Premierową odsłonę meczu z wysokiego "c" rozpoczęli gospodarze, którzy szybko objęli prowadzenie (6:2) po ataku Gavina Schmitta. Zawodnicy z Kędzierzyna jednak szybko odrobili straty. Dzięki dobrym atakom Kaya Van Dijka zniwelowali stratę punktową do dwóch oczek (8:10), a chwilę później był już remis (11:11). Niestety, wystarczył moment i zespół gospodarzy ponownie odskoczył na pięć oczek (16:11). W tym fragmencie gry bardzo dobrze w ataku spisywali się Schmitt oraz Leonel Marshall. Z kolei siatkarze ZAKSY mieli dość spore problemy ze skończeniem akcji w pierwszym tempie. Drużyna z Turcji nie dała sobie wydrzeć z rąk zwycięstwa w tej partii. Ostatni punkt Arkas zdobył po autowej zagrywce Michała Superlaka (25:20).
ZAKSA kolejnego seta rozpoczęła od prowadzenie (3:0). Jednak podopieczni Glenna Hoaga szybko doprowadzili do remisu (3:3). Od tego momentu gra toczyła się punkt za punkt. Na przerwie technicznej nieznaczne jednopunktowe prowadzenie objął zespół z Izmiru (8:7), po autowym ataku Van Dijka. W dalszej części tej partii zespoły grały bardzo równo. Dopiero chwilę przed drugą pauzą na dwa oczka odskoczyli kędzierzynianie (16:14). Końcówka tego seta była bardzo wyrównana i zacięta. Ostatecznie punkty na wagę zwycięstwa zdobyli gospodarze. Najpierw skutecznie zaatakował Marshall, a chwilę później po bloku zaatakował Schmitt (27:25).
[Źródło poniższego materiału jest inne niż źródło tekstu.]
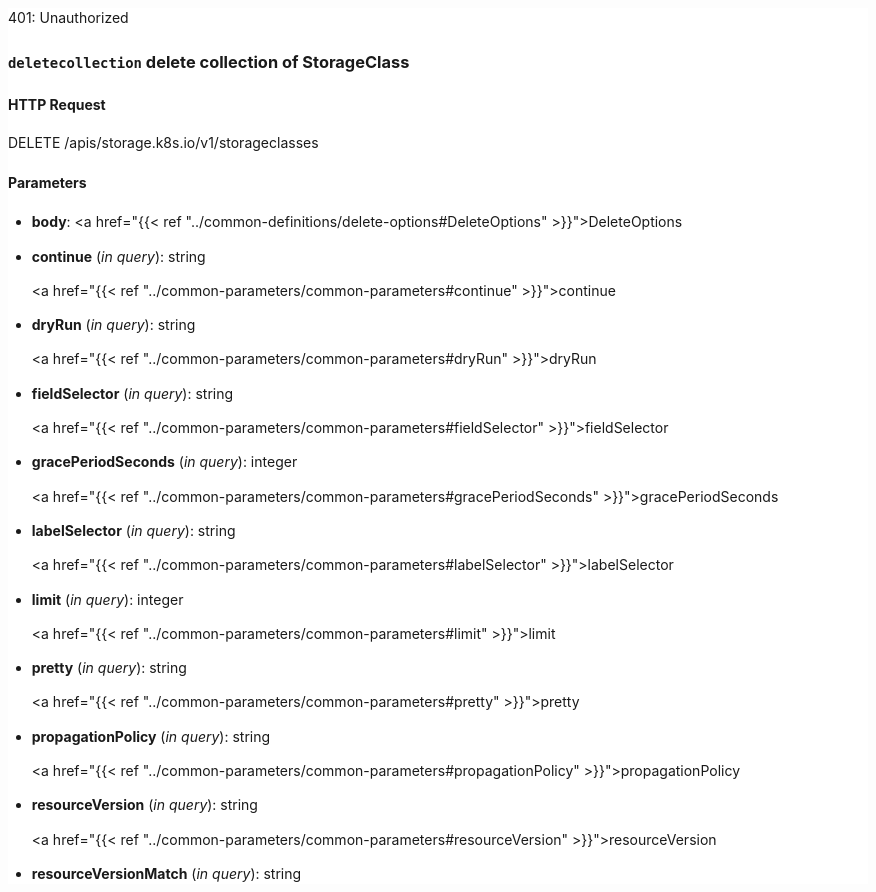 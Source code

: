 401: Unauthorized


### `deletecollection` delete collection of StorageClass

#### HTTP Request

DELETE /apis/storage.k8s.io/v1/storageclasses

#### Parameters


- **body**: <a href="{{< ref "../common-definitions/delete-options#DeleteOptions" >}}">DeleteOptions</a>

  


- **continue** (*in query*): string

  <a href="{{< ref "../common-parameters/common-parameters#continue" >}}">continue</a>


- **dryRun** (*in query*): string

  <a href="{{< ref "../common-parameters/common-parameters#dryRun" >}}">dryRun</a>


- **fieldSelector** (*in query*): string

  <a href="{{< ref "../common-parameters/common-parameters#fieldSelector" >}}">fieldSelector</a>


- **gracePeriodSeconds** (*in query*): integer

  <a href="{{< ref "../common-parameters/common-parameters#gracePeriodSeconds" >}}">gracePeriodSeconds</a>


- **labelSelector** (*in query*): string

  <a href="{{< ref "../common-parameters/common-parameters#labelSelector" >}}">labelSelector</a>


- **limit** (*in query*): integer

  <a href="{{< ref "../common-parameters/common-parameters#limit" >}}">limit</a>


- **pretty** (*in query*): string

  <a href="{{< ref "../common-parameters/common-parameters#pretty" >}}">pretty</a>


- **propagationPolicy** (*in query*): string

  <a href="{{< ref "../common-parameters/common-parameters#propagationPolicy" >}}">propagationPolicy</a>


- **resourceVersion** (*in query*): string

  <a href="{{< ref "../common-parameters/common-parameters#resourceVersion" >}}">resourceVersion</a>


- **resourceVersionMatch** (*in query*): string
Set numer trzy lepiej rozpoczął się dla Arkasu Izmir, który na pierwszej przerwie technicznej objął dwupunktowe prowadzenie (8:6). Chwilę przed pauzą gospodarze zatrzymali blokiem Dicka Kooya. Po wznowieniu gry inicjatywę na boisku przejęli siatkarze z Turcji, którzy dominowali na parkiecie w każdym elemencie siatkarskiego rzemiosła. Serią świetnych zagrywek popisał się Schmitt. Na drugiej przerwie turecki zespół objął prowadzenie (16:10). Gospodarze do końca tego seta kontynuowali swoją dobrą grę i wygrali do 16. W ostatniej akcji skutecznym atakiem popisał się Erhan Dunge. W tej sytuacji o awansie do kolejnej rundy rozgrywek zadecyduje złoty set.
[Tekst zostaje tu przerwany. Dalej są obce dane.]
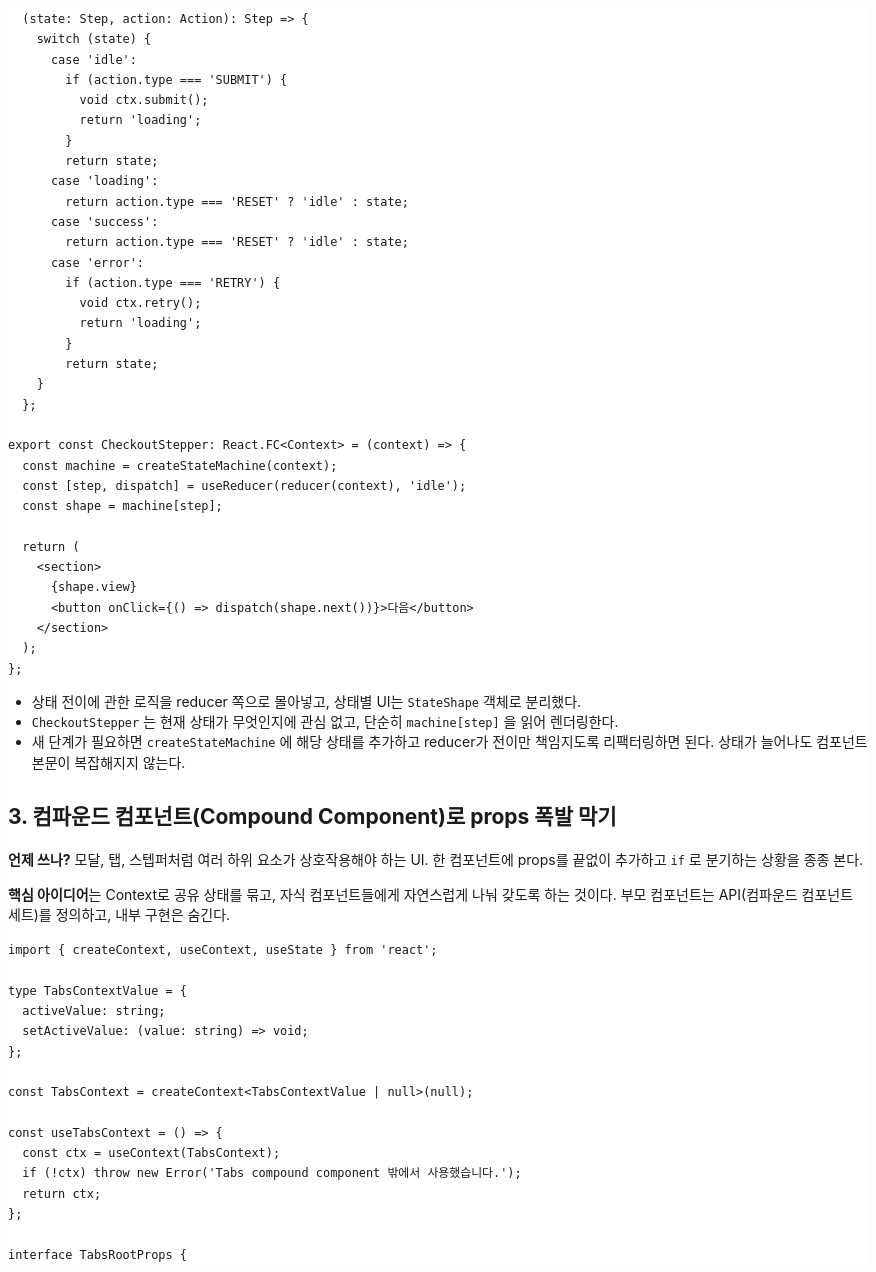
 ```tsx
  (state: Step, action: Action): Step => {
    switch (state) {
      case 'idle':
        if (action.type === 'SUBMIT') {
          void ctx.submit();
          return 'loading';
        }
        return state;
      case 'loading':
        return action.type === 'RESET' ? 'idle' : state;
      case 'success':
        return action.type === 'RESET' ? 'idle' : state;
      case 'error':
        if (action.type === 'RETRY') {
          void ctx.retry();
          return 'loading';
        }
        return state;
    }
  };

export const CheckoutStepper: React.FC<Context> = (context) => {
  const machine = createStateMachine(context);
  const [step, dispatch] = useReducer(reducer(context), 'idle');
  const shape = machine[step];

  return (
    <section>
      {shape.view}
      <button onClick={() => dispatch(shape.next())}>다음</button>
    </section>
  );
};
```

- 상태 전이에 관한 로직을 reducer 쪽으로 몰아넣고, 상태별 UI는 `StateShape` 객체로 분리했다.
- `CheckoutStepper` 는 현재 상태가 무엇인지에 관심 없고, 단순히 `machine[step]` 을 읽어 렌더링한다.
- 새 단계가 필요하면 `createStateMachine` 에 해당 상태를 추가하고 reducer가 전이만 책임지도록 리팩터링하면 된다. 상태가 늘어나도 컴포넌트 본문이 복잡해지지 않는다.

## 3. 컴파운드 컴포넌트(Compound Component)로 props 폭발 막기

**언제 쓰나?** 모달, 탭, 스텝퍼처럼 여러 하위 요소가 상호작용해야 하는 UI. 한 컴포넌트에 props를 끝없이 추가하고 `if` 로 분기하는 상황을 종종 본다.

**핵심 아이디어**는 Context로 공유 상태를 묶고, 자식 컴포넌트들에게 자연스럽게 나눠 갖도록 하는 것이다. 부모 컴포넌트는 API(컴파운드 컴포넌트 세트)를 정의하고, 내부 구현은 숨긴다.

```tsx
import { createContext, useContext, useState } from 'react';

type TabsContextValue = {
  activeValue: string;
  setActiveValue: (value: string) => void;
};

const TabsContext = createContext<TabsContextValue | null>(null);

const useTabsContext = () => {
  const ctx = useContext(TabsContext);
  if (!ctx) throw new Error('Tabs compound component 밖에서 사용했습니다.');
  return ctx;
};

interface TabsRootProps {
```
Złotego seta lepiej rozpoczęli kędzierzynianie (5:2). Gospodarze z kolei zaczęli popełniać proste błędy w ataku. ZAKSA przed zamianą stron utrzymała trzypunktowe prowadzenie. Chwilę przed krótką przerwą dobrym atakiem ze skrzydła popisał się Kooy. W decydującym momencie zawodnikom z Kędzierzyna-Koźla nie zadrżała ręka ani w polu serwisowym, ani w ataku (12:6). Polski zespół do końca tej partii utrzymał koncentrację i rozstrzygnął losy złotego seta na swoją korzyść (15:10). Ostatni punkt na wagę awansu zdobył Kooy.